March 11, 2001
A Shepherd Raised Up for Belarus

Installation of Bishop Leonid Zwicki (March 11, 2001)

On March 11, 2001, Leonid Zwicki was installed as bishop of the newly created Belarusian Evangelical Lutheran Church. In a land long pressed by atheistic ideologies and the lingering habits of fear, the public setting of a bishop was more than an organizational milestone; it was a witness that Christ gathers and keeps His people. Believers assembled around Scripture, prayer, and the promises of God, confessing that the gospel is not chained by governments, propaganda, or painful memories.

The service itself marked a quiet kind of heroism: not the heroism of spectacle, but of steadfastness.
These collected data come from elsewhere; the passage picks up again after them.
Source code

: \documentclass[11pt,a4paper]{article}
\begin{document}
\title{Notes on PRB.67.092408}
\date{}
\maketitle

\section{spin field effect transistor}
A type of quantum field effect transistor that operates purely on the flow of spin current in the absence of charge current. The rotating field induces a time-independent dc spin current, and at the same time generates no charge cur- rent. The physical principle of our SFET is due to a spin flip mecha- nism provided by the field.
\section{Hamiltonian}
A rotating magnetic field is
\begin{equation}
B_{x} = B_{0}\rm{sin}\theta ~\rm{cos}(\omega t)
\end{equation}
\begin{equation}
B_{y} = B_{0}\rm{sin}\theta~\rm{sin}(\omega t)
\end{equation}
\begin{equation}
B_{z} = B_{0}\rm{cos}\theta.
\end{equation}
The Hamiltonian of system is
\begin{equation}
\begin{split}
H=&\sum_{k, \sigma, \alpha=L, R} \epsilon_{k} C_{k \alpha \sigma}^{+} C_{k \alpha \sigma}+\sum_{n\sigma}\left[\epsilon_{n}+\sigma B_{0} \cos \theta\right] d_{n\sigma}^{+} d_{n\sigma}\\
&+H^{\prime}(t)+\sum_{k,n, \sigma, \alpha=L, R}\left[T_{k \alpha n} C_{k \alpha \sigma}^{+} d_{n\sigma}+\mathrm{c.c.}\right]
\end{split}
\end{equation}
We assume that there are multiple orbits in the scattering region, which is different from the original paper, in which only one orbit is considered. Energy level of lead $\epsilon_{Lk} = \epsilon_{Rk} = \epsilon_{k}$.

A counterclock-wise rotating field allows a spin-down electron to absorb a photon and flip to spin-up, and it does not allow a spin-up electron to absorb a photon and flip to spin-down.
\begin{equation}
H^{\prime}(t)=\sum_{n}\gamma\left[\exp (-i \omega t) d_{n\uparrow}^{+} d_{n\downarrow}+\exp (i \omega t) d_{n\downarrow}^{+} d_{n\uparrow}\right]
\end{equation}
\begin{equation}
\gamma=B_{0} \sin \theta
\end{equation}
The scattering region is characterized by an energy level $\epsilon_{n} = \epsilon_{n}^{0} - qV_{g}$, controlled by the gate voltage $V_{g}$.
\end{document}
The church did not declare its own strength; it testified to the Lord’s strength in weakness and to His faithfulness across generations. “I am not ashamed of the gospel, because it is the power of God for salvation to everyone who believes…” (Romans 1:16).

Leonid Zwicki

As bishop, Zwicki took up a calling that demanded patient courage. Serving small and scattered congregations meant long roads, limited resources, and the slow work of rebuilding trust where public faith had been treated as suspicious or irrelevant. His office required more than administrative skill: it called for pastoral steadiness, clear teaching, and a willingness to encourage weary saints who had learned to keep their convictions private.

In nurturing leaders, strengthening preaching, and caring for congregations, a bishop’s work becomes an embodied reminder that Christ does not abandon His flock. The aim is not personality or prestige, but faithfulness—feeding the church with God’s Word, guarding sound doctrine, and urging believers to endure with hope.

Belarusian Evangelical Lutheran Church

The creation of the Belarusian Evangelical Lutheran Church signaled a renewed public foothold for Lutheran witness in Belarus. Its life depended on ordinary means—baptismal identity, repentance and forgiveness, and the steady cadence of worship and catechesis—through which Christ continues to build His church.

Zwicki’s installation pointed beyond itself to the true Chief Shepherd. “And when the Chief Shepherd appears, you will receive the crown of glory that will never fade away.” (1 Peter 5:4). In that confidence, believers learned again that Christ’s church can be pressured, but it cannot be extinguished.